Os imbróglios domésticos não são isolados. No ano passado Noboa protagonizou uma das maiores tensões geopolíticas da região ao invadir a embaixada do México em Quito para prender o ex-vice-presidente Jorge Glas, oposicionista investigado por corrupção.

As embaixadas são consideradas invioláveis perante o direito internacional, com base na Convenção de Viena sobre Relações Diplomáticas, de 1961, uma das pedras fundamentais da diplomacia.

O episódio levou a enfáticas condenações de múltiplos países, o Brasil incluso, e ao rompimento das relações bilaterais com o México.

Dias antes do primeiro turno a presidente que será realizado neste domingo (9), Noboa ainda anunciou, de supetão, imposição de tarifas de 27% para todos os produtos mexicanos. Não é uma medida que afete consideravelmente a economia mexicana pela timidez da balança comercial, mas a ação do presidente não deixou de surpreender.
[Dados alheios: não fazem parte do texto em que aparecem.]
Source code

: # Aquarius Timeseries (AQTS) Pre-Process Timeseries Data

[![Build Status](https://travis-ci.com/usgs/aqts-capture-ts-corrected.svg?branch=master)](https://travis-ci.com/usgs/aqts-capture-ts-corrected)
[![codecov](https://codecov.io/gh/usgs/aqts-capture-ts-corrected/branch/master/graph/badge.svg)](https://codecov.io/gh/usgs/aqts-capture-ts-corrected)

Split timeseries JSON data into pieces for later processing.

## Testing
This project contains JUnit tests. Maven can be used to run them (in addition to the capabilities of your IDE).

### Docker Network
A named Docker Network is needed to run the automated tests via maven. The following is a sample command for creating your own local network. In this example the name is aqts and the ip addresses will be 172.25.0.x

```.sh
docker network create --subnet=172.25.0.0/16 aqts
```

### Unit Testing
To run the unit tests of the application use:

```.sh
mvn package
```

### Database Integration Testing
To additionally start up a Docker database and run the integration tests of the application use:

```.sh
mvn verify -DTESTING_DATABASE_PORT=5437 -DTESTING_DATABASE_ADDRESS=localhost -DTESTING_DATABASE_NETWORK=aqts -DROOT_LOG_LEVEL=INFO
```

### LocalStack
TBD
Outra bandeira vermelha em meio ao atual processo eleitoral foi a inabilitação do agora ex-candidato Jan Topic, um nome visto com potencial para enfrentar Noboa nas urnas.

O Tribunal Eleitoral afirmou que o empresário da área de segurança e ex-membro da Legião Estrangeira Francesa tinha conflito de interesses por supostos contratos com empresas municipais.

Um dos juízes da corte depois revelou que a decisão foi baseada em um informe confidencial da autoridade tributária, levantando suspeitas de que havia interferência do governo dada a baixa transparência.

O secretário-geral da OEA (Organização dos Estados Americanos), Luis Almagro, disse na ocasião que isso era “um duro golpe na integridade do processo eleitoral e um sério revés para a democracia equatoriana”.

O presidente é ainda acusado de negligenciar violações de direitos humanos cometidas em meio a sua estratégia de militarizar a segurança pública.

Noboa tem uma base social considerável, em especial de camadas que, cansadas e desesperançosas, apostam em seu populismo penal e linha-dura na segurança pública para mudar o rumo do país. Mas também começa a ganhar força um anti-noboísmo. “Gente que o acha abusivo, irresponsável e soberbo, por exemplo”, lista Macías Balda.